Transfer pricing methods
  • The most appropriate pricing method should be selected on a transaction by transaction basis, providing the most reliable measure of an arm’s length result in each case. The current OECD methods, namely the comparable uncontrolled price, resale price, cost plus, transactional net margin, and profit split methods are all accepted but the method used must be in line with the functional and risk profile of the entity. Other methods can also be used if justifiable and appropriate.
  • There is no priority among the acceptable methods as long as the result is at arm’s length. In practice, however, a ‘natural hierarchy’ may be said to favour the comparable uncontrolled price method.
Self-assessment
  • Portugal has a self-assessment regime, where the onus is on the taxpayer to ensure that transfer pricing regulations are adhered to. Taxpayers who have reached, in the period to which the obligation refers, a total annual income of less than € 10,000,000 are exempt from preparing and organizing the transfer pricing documentation.
  • Even taxable persons who register a higher total annual amount of income are exempt from preparing the transfer pricing documentation for related operations whose value in the period does not exceed € 100,000 per counterparty and, as a whole, € 500,000, considering the respective market value.
  • Portuguese corporate income taxpayers need to specify annually in their annual tax returns whether they have been involved in related party transactions. The specific transaction amounts need to be detailed in the corporate income tax return.
Transfer pricing documentation
Preparation of transfer pricing documentation
  • Portugal accepts the OECD transfer pricing documentation model based on the Master File and Local File (BEPS Action 13) approach. This approach is considered best practice.
  • Lack of carefully prepared documentation will generally result in fines, whether or not there are adjustments to be made.
  • Portugal has also introduced CbCR (Country by Country Reporting) regulations which are effective for fiscal years starting on or after 1 January 2016 for groups with revenues over €750m.
  • Any documentation should be prepared in Portuguese (preferable) or English.
  • Typically, there are four types of documentation that should be kept: primary accounting records, tax adjustment records, records of transactions with associated parties and documentation demonstrating the arm’s length result.
Master and local file
  • Although the Master and Local file structure is best practice and should help with penalty protection, the current documentation requirements are not prescriptive.

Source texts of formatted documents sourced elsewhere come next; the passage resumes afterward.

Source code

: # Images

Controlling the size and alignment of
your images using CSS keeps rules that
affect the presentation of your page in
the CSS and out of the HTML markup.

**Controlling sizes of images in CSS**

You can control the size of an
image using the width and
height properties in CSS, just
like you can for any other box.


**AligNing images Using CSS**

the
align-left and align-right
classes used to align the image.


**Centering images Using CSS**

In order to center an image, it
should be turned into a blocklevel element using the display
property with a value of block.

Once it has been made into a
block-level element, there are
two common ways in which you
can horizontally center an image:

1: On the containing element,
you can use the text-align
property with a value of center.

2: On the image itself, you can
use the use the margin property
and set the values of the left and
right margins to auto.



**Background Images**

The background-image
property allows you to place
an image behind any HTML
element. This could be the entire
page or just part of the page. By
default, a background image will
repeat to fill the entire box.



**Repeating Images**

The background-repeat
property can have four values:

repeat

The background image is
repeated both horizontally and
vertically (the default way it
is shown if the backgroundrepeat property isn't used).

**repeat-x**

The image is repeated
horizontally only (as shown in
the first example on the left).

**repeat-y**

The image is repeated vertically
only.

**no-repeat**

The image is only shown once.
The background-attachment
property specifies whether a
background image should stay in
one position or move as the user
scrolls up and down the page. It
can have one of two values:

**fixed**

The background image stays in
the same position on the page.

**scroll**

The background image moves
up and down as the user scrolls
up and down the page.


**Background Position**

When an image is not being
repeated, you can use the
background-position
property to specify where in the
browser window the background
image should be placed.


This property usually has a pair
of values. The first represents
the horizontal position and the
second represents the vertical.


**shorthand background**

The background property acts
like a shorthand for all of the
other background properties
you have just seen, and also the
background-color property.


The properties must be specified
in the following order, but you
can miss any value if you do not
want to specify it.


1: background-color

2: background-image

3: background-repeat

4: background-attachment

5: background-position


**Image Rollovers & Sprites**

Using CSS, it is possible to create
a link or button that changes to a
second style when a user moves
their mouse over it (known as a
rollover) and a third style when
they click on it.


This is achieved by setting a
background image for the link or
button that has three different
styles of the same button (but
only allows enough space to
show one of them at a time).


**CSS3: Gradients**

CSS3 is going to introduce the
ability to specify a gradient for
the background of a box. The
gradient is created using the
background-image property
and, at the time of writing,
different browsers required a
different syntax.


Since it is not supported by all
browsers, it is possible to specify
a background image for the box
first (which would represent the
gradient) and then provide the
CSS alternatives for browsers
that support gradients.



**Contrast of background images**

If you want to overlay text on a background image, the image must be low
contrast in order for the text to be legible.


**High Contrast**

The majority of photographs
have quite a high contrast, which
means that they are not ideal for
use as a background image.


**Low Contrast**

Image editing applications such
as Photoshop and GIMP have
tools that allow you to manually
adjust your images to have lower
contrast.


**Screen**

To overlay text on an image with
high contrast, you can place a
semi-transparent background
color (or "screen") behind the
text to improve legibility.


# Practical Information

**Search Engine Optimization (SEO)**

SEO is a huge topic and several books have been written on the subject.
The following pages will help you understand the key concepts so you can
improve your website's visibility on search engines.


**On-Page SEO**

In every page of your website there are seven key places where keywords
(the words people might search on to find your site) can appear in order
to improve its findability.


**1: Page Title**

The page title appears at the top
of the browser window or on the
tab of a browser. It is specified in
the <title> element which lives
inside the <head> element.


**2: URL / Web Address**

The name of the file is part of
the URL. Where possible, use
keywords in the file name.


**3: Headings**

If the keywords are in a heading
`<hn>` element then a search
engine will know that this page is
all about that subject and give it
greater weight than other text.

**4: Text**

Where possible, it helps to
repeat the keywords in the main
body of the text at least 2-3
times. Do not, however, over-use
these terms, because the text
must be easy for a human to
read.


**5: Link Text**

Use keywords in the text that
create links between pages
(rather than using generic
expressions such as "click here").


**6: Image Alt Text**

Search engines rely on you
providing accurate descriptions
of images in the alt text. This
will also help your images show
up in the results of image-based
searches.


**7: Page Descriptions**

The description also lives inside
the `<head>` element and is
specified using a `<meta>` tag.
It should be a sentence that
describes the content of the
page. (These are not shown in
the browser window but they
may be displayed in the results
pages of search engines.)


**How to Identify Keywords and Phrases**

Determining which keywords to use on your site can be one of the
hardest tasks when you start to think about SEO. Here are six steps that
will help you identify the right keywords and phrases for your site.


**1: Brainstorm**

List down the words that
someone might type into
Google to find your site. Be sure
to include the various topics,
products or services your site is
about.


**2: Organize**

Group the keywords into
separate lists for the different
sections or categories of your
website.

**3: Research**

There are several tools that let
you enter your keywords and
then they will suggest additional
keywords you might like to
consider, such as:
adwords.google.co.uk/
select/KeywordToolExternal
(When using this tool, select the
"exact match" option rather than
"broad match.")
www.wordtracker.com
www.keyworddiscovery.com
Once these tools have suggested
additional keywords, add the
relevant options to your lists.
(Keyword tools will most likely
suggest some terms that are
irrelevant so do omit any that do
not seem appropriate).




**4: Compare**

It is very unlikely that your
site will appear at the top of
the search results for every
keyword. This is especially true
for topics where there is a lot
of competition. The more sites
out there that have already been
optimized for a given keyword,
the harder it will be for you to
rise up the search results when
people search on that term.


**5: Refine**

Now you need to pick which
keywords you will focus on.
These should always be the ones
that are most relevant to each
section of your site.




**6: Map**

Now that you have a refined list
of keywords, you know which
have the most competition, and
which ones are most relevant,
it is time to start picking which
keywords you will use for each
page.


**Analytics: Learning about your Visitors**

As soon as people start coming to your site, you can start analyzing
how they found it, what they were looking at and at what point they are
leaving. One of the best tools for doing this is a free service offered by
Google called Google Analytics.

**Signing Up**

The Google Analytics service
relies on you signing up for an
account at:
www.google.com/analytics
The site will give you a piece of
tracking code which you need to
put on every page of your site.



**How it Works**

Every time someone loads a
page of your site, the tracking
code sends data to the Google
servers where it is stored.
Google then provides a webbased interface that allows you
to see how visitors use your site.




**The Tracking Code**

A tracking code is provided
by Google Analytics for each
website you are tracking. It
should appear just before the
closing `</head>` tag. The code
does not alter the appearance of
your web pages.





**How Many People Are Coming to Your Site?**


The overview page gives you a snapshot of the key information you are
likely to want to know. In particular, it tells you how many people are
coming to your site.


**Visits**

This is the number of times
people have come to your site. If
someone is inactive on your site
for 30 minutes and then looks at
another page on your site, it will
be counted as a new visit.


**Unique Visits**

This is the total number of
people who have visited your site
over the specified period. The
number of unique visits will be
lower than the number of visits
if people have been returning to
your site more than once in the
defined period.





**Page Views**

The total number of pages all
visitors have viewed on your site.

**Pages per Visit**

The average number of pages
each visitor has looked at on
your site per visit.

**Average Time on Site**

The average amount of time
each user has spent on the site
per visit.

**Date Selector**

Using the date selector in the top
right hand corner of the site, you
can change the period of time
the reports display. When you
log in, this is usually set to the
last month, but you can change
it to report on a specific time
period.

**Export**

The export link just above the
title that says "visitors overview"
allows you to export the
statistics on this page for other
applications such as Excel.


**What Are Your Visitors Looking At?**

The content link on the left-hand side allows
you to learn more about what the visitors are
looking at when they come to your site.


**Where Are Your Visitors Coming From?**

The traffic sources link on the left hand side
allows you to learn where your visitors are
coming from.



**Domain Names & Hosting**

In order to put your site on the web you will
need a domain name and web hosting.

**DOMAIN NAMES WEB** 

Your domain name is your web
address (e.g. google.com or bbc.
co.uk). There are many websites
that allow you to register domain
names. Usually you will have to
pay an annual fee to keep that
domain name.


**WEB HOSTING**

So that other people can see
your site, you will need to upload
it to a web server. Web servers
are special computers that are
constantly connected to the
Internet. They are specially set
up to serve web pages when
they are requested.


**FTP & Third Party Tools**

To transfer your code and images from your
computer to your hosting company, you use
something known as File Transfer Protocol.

Tax authorities’ view is that transfer pricing documentation should usually include a background to the company, a group structure, an outline of the key intercompany transactions under analysis, an analysis of the key functions, assets and risks of the company, an industry analysis and an economic analysis including supporting evidence such as comparables, if required. The key is that it explains the value driving activities and the management of risk in the group and shows that the policies are at arm’s length.
  • Transfer pricing documentation must be preserved, as all tax and accounting documentation, for a period of 10 (although the statute of limitation is generically of four years).
Some risk factors for challenge
  • High risk business models include commissionaire and toll manufacturing.
  • Limited risk distributor and contract services/ contract R&D arrangements could also potentially be affected, especially where significant people functions are in Portugal.
  • Persistent losses in a 'low risk' entity
  • Licensing payments to low tax jurisdictions
  • Business restructurings, or changes in TP model, can also trigger a challenge - however, if the previous TP method no longer appears the most appropriate, it should always be reviewed.
Penalties
  • The main penalty specifically defined for transfer pricing is that related to the non-compliance with the obligation to possess a transfer pricing file. This fine varies between €1,000 and €10,000.
  • Penalties may also be applicable for late or no payment of tax due (in this case because of manipulation of transfer prices). These penalties vary between 30% and 100% of tax due. In addition, a 4% compensatory interest rate exists.
  • Non-compliance with CbCR and notification requirements can draw penalties ranging also between €1,000 and €10,000. Daily penalties may also apply where information is consistently not provided.
Economic analysis and how to demonstrate an arm’s length result
  • Tax Authorities will expect to see that a search for potential internal comparables has taken place before defaulting to an external database search for comparables.
  • Note that where databases are used, contrary to popular understanding, there is no specific requirement that the interquartile range be used (however, it will often be calculated as a means to eliminate outliers, given that incomplete information will always be an issue in external database searches).
  • Unfortunately, the Tax Authorities sometimes use their own comparables. There are also no published TP 'safe harbours' and the key is the facts and circumstances of the specific case.
Advance Pricing Agreements (APAs), dispute avoidance and resolution
  • Advanced Pricing Agreements (APAs) are written agreements between a business and the Tax Authorities to govern the appropriate transfer pricing method for a forward-looking period. There are very few of them.
  • Portugal has an extensive treaty network, and the Mutual Agreement Procedure (MAP) will often be available when double tax occurs.
  • There are usually no 'secondary adjustments' or recharacterisation sought where a TP adjustment is made, but interest and penalties may be applied.
Exemptions
  • Transfer pricing rules apply to all companies that engage in related party transactions. However taxpayers who have reached, in the period to which the obligation refers, a total annual income of less than € 10,000,000 are exempt from preparing and organizing the transfer pricing documentation.
  • Even taxable persons who register a higher total annual amount of income are exempt from preparing the transfer pricing documentation for related operations whose value in the period does not exceed € 100,000 per counterparty and, as a whole, € 500,000, considering the respective market value.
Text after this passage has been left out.